Anyway, BMX helmets are not designed nor are they safety rated for bicycle speed collisions. They are frequently used as such, and are certainly better than no helmet, but I would personally stick with a helmet made for a bicycle while riding a bicycle just to be safer. BMX helmets are hot, but usually comfortable. I wear one when I'm at the skate park, but I'm a total hack who hardly leaves the ground and rarely moves quickly.

Full face helmets come in to play when you're worried about crashing so hard that you'd break your jaw or remove your face. They're hot, they're expensive, and sometimes they really make sense for the way people ride. I do only recommend them for DH and the definition of FR that includes ladder drops and big jumps. Other reasons would be protection for prior or existing facial injuries (like if you have a broken jaw and don't want to hurt it worse in case you fall).

I say it's best to get a good mountain bike helmet with a bit of extra back of the head protection and wear it unless you're doing something like DH or FR. Great choices are the Giro Xen and the Fox Flux. 

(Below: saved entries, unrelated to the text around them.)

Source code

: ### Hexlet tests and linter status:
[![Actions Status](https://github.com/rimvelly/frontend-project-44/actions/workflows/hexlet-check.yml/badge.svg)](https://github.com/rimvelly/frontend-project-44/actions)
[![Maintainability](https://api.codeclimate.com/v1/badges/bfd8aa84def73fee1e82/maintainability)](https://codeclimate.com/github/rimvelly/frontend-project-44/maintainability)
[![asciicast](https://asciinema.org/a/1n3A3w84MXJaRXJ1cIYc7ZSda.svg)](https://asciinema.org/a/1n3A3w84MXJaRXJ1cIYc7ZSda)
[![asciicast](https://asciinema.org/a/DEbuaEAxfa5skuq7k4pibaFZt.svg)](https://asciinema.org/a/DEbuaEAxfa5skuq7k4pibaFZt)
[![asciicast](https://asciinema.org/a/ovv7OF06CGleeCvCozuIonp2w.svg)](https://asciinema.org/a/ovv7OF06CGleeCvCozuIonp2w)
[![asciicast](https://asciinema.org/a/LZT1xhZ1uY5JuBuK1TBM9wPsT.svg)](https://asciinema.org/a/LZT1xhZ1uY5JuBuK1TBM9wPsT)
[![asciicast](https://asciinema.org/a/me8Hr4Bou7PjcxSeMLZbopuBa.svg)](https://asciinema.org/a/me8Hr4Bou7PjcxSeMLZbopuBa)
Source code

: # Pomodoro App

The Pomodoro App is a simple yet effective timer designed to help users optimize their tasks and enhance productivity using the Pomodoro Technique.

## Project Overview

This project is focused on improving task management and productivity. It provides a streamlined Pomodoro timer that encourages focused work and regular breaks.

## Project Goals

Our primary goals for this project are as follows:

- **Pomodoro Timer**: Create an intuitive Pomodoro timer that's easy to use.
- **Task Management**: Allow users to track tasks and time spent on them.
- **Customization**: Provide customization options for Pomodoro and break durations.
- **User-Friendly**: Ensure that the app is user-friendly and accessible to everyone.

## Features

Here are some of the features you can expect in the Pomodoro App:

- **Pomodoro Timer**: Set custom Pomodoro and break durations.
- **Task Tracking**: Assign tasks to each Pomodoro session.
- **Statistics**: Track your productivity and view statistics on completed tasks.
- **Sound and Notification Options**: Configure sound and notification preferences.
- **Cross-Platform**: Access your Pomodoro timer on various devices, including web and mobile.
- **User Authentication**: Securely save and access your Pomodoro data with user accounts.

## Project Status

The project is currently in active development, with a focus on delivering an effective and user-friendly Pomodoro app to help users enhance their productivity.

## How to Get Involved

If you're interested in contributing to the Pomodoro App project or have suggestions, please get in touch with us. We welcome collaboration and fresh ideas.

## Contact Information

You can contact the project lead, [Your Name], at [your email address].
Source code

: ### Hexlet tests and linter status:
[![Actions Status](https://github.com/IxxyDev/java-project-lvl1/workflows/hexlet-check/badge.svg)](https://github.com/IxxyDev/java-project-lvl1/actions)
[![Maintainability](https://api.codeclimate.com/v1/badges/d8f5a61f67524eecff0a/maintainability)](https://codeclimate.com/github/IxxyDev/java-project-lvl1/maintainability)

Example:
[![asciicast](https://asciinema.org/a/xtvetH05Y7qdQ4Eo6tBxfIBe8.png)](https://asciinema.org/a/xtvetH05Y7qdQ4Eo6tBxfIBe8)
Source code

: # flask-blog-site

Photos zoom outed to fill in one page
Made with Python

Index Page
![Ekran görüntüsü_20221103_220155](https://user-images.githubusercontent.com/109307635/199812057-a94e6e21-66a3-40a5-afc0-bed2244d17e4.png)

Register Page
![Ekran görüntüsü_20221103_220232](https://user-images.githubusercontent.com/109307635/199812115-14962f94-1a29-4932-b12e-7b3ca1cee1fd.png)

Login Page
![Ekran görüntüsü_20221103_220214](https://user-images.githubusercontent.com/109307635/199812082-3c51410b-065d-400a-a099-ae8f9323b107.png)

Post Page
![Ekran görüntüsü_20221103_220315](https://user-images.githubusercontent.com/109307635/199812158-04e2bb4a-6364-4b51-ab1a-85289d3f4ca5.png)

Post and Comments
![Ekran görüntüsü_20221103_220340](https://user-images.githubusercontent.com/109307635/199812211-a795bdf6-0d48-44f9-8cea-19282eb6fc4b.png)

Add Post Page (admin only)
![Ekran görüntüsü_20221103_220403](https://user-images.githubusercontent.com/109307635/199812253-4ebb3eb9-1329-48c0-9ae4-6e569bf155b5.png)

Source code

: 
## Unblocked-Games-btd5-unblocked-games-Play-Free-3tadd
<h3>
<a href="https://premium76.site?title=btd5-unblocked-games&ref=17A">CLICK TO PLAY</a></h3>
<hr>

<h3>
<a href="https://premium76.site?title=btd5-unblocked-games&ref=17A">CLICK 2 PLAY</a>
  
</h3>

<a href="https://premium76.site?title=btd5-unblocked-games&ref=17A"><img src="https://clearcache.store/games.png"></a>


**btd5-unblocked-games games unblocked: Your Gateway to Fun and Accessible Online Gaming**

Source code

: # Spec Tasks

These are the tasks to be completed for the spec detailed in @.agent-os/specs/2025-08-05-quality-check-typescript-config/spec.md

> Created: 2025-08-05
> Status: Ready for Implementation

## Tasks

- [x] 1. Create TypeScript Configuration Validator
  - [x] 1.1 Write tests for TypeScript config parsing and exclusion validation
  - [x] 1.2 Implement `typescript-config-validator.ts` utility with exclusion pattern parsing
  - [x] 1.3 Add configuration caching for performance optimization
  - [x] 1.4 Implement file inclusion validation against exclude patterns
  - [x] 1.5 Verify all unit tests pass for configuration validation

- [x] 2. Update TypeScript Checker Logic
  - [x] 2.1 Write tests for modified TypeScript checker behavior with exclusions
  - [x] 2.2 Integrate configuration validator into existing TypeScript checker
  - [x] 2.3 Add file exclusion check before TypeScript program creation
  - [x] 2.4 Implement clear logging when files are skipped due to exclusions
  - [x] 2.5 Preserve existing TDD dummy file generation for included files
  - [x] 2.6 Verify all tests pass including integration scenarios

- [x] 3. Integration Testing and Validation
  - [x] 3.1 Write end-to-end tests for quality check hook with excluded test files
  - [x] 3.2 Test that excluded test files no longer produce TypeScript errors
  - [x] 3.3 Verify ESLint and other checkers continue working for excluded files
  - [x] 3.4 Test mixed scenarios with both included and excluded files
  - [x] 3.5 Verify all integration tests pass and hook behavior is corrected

I guess it doesn't matter what you wear as long as it's a helmet, but there are better choices than others depending on exactly what you're doing.


----------



## Calles (May 25, 2010)

Alright... Well, I should be siting pretty good with a MTB helmet then. I guess ill look for one with a bit more coverage. I do intend on doing some minor FR/DH stuff so the extra protection would be nice. I dont think anything ill be doing for now will necessitate a full face.


----------



## bclagge (Aug 31, 2009)

I don't want to start a **** storm, but I've been looking at the MET Parachute. A buddy of mine nearly lost his teeth on a rock garden so I want a little better protection. A true full face helmet is just too stifling. Take a peek:
http://www.mtbr.com/cat/mtb-apparel-and-protection/full-face/met/parachute/PRD_413925_6705crx.aspx

It seems like a fine compromise between the lightness of XC and the protection of full face. Plus I'm not bombing down hills or taking 15' drops.


----------



## Calles (May 25, 2010)

That hybrid helmet is sweet. Though I think personally Id rather have 2 different helmets. Id rather reap the full benefits of one or the other and have to periodically change then make a compromise. Thanks for posting.


----------



## zebrahum (Jun 29, 2005)

Calles said:


> That hybrid helmet is sweet. Though I think personally Id rather have 2 different helmets. Id rather reap the full benefits of one or the other and have to periodically change then make a compromise. Thanks for posting.


I agree with you Calles, but I know a few people who used to swear by their Giro Switchblades. It always seemed to open and fragile to really make much of a difference, but I never crashed one, so I can't say for sure.


----------



## sanjuro (Sep 29, 2004)

A lot of mountain bike helmets offer the same coverage as BMX, which is lower on the back of the head. The extra venting is extremely important for the big climbs, whereas BMX riders won't get the airflow in park/dirt riding.

But as for full-face helmets, if you can handle the extra weight and the mouth guard, you are safer than anything else.

I know people who ride on the road with full-face helmets. I heard one story about a tv newscaster that always wore a full-face because he had to protect his face for his job.


----------



## monstertiki (Jun 1, 2009)

bclagge said:


> I don't want to start a **** storm, but I've been looking at the MET Parachute. A buddy of mine nearly lost his teeth on a rock garden so I want a little better protection. A true full face helmet is just too stifling. Take a peek:
> https://www.mtbr.com/cat/mtb-apparel-and-protection/full-face/met/parachute/PRD_413925_6705crx.aspx
> 
> It seems like a fine compromise between the lightness of XC and the protection of full face. Plus I'm not bombing down hills or taking 15' drops.


I call that helmet the Megatron Head, because it reminds me of him... it looks kind of cool. I think chain reaction has those on sale.


----------